Tesco courted me for about a year before we moved in together. We took our time getting to know each other and making sure that we would be helping each other grow before jumping into a committed relationship. They reached out to me and we had many conversations around what it would look like to work together.
I’ve not seen many things in the plant-based desserts space ‘taking off.’ That’s news to me and is a new space that is full of opportunity for mainstream retail. Don’t worry though, we’re working on it and you’ll see it soon enough.
Trends that will be huge are healthy in the form of ‘delicious without compromise.’ Mind you, real health does not include animal products.

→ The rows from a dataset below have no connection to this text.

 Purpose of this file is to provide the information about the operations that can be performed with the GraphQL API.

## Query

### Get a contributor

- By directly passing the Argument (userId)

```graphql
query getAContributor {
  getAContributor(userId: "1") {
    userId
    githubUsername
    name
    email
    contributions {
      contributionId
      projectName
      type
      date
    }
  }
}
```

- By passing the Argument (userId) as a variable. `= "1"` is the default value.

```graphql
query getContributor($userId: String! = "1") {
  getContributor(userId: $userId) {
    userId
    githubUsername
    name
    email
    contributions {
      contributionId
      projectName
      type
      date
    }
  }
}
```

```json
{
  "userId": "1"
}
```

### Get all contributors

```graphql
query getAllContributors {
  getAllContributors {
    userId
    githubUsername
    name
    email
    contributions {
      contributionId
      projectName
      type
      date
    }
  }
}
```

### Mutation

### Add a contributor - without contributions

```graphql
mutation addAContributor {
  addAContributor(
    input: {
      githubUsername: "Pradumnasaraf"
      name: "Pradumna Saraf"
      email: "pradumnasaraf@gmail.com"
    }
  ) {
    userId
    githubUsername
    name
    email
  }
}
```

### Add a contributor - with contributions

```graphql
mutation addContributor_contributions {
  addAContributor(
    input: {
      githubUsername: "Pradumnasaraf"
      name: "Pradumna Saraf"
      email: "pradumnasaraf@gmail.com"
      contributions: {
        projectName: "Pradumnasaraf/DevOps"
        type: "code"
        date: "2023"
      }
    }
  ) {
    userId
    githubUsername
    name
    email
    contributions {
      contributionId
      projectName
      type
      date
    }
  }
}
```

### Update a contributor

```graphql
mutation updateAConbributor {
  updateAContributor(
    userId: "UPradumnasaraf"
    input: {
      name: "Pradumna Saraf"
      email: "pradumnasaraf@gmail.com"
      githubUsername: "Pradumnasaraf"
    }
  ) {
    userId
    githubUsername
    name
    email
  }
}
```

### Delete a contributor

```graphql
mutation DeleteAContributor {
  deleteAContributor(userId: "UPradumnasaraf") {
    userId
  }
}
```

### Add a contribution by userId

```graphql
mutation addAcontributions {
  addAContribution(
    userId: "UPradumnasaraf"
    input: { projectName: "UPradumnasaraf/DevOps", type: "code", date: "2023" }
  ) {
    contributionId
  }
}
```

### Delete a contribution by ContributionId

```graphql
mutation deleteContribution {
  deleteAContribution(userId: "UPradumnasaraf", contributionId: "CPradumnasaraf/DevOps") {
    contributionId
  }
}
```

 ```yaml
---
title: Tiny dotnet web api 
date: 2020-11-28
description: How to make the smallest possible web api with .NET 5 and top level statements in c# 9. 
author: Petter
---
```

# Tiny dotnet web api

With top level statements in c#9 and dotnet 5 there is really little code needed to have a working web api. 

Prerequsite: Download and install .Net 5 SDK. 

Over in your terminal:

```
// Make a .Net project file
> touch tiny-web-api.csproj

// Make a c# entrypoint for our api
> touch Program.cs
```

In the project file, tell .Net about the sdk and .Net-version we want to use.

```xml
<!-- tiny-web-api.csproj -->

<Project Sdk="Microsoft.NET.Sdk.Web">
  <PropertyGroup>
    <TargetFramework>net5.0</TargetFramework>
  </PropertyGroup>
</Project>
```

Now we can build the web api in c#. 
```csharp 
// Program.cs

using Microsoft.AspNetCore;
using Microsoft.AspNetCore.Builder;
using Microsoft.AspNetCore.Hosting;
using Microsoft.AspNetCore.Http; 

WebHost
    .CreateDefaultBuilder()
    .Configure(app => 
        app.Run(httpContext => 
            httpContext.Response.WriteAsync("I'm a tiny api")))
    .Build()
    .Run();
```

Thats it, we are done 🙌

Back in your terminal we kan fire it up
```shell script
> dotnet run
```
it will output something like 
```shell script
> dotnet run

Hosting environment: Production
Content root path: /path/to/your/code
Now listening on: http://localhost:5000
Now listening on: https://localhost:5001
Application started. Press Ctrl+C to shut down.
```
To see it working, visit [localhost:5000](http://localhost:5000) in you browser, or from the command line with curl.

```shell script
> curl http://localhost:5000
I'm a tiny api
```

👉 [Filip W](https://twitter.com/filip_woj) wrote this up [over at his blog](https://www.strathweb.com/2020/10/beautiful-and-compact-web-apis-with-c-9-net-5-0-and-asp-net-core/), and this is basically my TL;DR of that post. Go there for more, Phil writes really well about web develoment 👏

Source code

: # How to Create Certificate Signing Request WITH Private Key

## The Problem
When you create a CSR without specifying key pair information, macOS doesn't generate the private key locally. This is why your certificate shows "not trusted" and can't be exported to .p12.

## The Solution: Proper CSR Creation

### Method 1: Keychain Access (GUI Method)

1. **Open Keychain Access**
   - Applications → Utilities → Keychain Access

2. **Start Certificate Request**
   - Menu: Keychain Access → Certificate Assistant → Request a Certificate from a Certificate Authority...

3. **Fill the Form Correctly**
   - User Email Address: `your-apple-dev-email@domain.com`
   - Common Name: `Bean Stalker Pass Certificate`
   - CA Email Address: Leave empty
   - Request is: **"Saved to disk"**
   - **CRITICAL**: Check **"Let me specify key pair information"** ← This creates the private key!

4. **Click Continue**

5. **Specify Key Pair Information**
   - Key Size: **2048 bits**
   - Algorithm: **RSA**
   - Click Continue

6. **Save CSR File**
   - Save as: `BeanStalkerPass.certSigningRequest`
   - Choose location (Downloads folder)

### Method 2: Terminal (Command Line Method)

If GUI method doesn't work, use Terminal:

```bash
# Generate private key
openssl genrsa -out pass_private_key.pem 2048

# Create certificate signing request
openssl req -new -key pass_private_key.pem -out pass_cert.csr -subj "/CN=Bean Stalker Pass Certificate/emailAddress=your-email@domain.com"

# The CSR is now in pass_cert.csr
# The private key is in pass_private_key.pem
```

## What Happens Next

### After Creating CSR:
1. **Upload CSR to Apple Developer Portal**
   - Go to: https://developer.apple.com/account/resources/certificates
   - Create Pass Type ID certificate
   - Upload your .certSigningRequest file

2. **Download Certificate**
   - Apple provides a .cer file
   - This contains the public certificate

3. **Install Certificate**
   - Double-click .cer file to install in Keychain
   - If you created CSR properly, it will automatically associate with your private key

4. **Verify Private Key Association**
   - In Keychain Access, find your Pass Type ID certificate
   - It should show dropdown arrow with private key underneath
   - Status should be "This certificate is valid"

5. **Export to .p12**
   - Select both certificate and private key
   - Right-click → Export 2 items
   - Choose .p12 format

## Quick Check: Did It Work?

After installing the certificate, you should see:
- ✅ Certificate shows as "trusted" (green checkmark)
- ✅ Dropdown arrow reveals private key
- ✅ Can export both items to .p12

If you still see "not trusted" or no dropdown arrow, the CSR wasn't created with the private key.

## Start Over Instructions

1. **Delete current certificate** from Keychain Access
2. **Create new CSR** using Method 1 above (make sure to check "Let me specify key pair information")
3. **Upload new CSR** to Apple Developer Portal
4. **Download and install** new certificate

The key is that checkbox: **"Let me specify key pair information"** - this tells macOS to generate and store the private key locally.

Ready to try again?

A fad to me is teams jumping on board something without being skilled, like food developers that have only done meat then suddenly jumping on board plant-based and vegan without walking the walk. People can see right through that shit.
Mushrooms, green veg, root veg, and plant proteins are some of my favourite ingredients.
Pan-Asian, Chinese, Korean, Japanese foods would be my favourite cuisines. I’m partial to classic BBQ flavors and love combining them all together.